How many lines in this material include the string "device"? Answer with the number and nothing further.

(Supplied records begins)

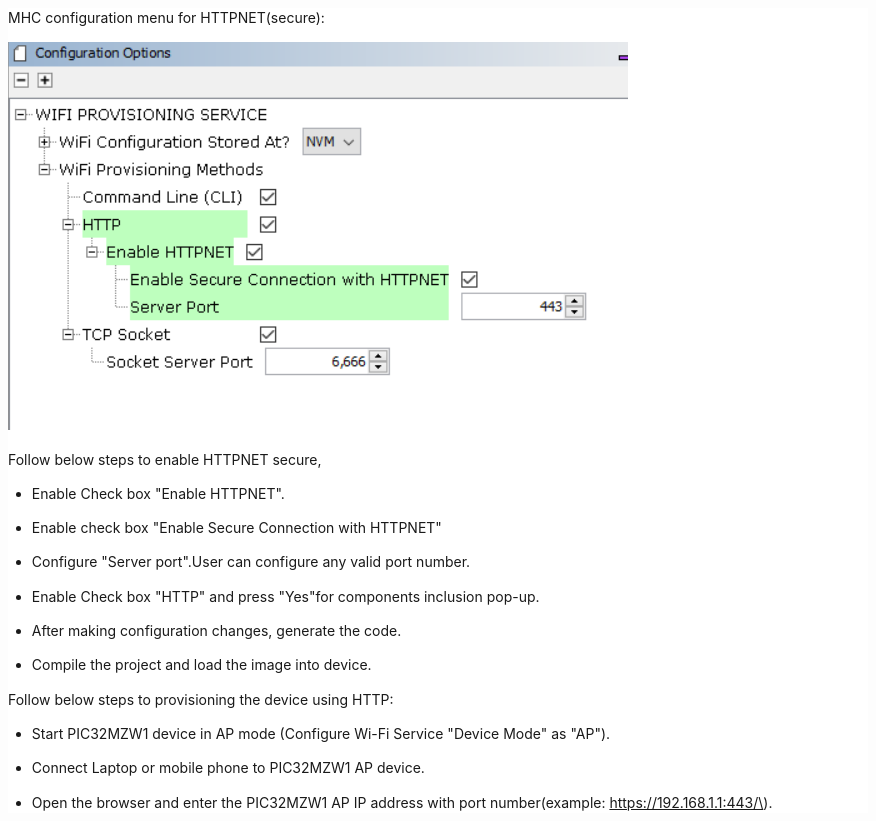 MHC configuration menu for HTTPNET\(secure\):

![SYS_Wi-Fi_Provision_MHC_diagram_4](GUID-ADE6A3B4-757B-48D7-8283-58A5E7ED4A37-low.png)

Follow below steps to enable HTTPNET secure,

-   Enable Check box "Enable HTTPNET".

-   Enable check box "Enable Secure Connection with HTTPNET"

-   Configure "Server port".User can configure any valid port number.

-   Enable Check box "HTTP" and press "Yes"for components inclusion pop-up.

-   After making configuration changes, generate the code.

-   Compile the project and load the image into device.


Follow below steps to provisioning the device using HTTP:

-   Start PIC32MZW1 device in AP mode \(Configure Wi-Fi Service "Device Mode" as "AP"\).

-   Connect Laptop or mobile phone to PIC32MZW1 AP device.

-   Open the browser and enter the PIC32MZW1 AP IP address with port number\(example: https://192.168.1.1:443/\).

(Supplied records ends)

Expected output:
4